Collected data entries
※ ※ ※
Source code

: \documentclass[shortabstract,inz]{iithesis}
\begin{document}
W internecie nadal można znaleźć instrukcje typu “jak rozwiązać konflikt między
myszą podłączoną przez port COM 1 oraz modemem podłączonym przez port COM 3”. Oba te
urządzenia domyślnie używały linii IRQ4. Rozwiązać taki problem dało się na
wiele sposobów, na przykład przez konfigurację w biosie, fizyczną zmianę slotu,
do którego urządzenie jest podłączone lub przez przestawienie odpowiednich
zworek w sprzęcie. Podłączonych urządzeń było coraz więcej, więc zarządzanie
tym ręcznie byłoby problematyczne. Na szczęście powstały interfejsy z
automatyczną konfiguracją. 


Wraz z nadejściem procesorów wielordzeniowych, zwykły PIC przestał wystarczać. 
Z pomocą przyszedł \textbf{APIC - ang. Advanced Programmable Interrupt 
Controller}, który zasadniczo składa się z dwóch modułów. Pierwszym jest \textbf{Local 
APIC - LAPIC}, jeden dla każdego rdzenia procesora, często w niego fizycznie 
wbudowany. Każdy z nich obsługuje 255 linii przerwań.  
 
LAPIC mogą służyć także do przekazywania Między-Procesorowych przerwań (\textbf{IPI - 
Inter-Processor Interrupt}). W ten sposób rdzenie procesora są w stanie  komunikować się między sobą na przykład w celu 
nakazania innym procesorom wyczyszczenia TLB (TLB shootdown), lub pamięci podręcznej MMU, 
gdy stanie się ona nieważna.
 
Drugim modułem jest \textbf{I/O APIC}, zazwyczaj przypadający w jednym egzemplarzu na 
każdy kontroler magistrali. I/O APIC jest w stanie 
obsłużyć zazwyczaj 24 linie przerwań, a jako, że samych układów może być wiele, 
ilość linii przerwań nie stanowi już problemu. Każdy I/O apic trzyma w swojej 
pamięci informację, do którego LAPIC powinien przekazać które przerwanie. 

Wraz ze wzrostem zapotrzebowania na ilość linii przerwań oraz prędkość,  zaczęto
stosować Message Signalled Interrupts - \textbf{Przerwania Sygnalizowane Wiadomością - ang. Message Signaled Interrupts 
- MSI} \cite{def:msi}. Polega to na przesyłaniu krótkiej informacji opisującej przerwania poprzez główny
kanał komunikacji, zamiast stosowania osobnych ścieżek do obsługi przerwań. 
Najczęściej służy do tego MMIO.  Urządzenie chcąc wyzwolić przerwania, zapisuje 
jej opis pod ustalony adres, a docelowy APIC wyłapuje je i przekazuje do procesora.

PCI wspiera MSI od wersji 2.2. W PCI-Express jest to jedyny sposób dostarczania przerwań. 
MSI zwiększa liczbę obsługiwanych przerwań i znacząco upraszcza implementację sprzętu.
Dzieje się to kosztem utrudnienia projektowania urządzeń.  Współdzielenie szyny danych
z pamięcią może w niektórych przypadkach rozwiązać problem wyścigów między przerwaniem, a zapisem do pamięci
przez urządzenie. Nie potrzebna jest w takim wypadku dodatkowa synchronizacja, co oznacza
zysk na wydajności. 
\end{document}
※ ※ ※
PROBLEM REQUIREMENTS: The line with "automatyczną konfiguracją." marks the end; reproduce exactly every line from the start of the entries up to it, that line included.

PROBLEM SOLUTION:
Source code

: \documentclass[shortabstract,inz]{iithesis}
\begin{document}
W internecie nadal można znaleźć instrukcje typu “jak rozwiązać konflikt między
myszą podłączoną przez port COM 1 oraz modemem podłączonym przez port COM 3”. Oba te
urządzenia domyślnie używały linii IRQ4. Rozwiązać taki problem dało się na
wiele sposobów, na przykład przez konfigurację w biosie, fizyczną zmianę slotu,
do którego urządzenie jest podłączone lub przez przestawienie odpowiednich
zworek w sprzęcie. Podłączonych urządzeń było coraz więcej, więc zarządzanie
tym ręcznie byłoby problematyczne. Na szczęście powstały interfejsy z
automatyczną konfiguracją. 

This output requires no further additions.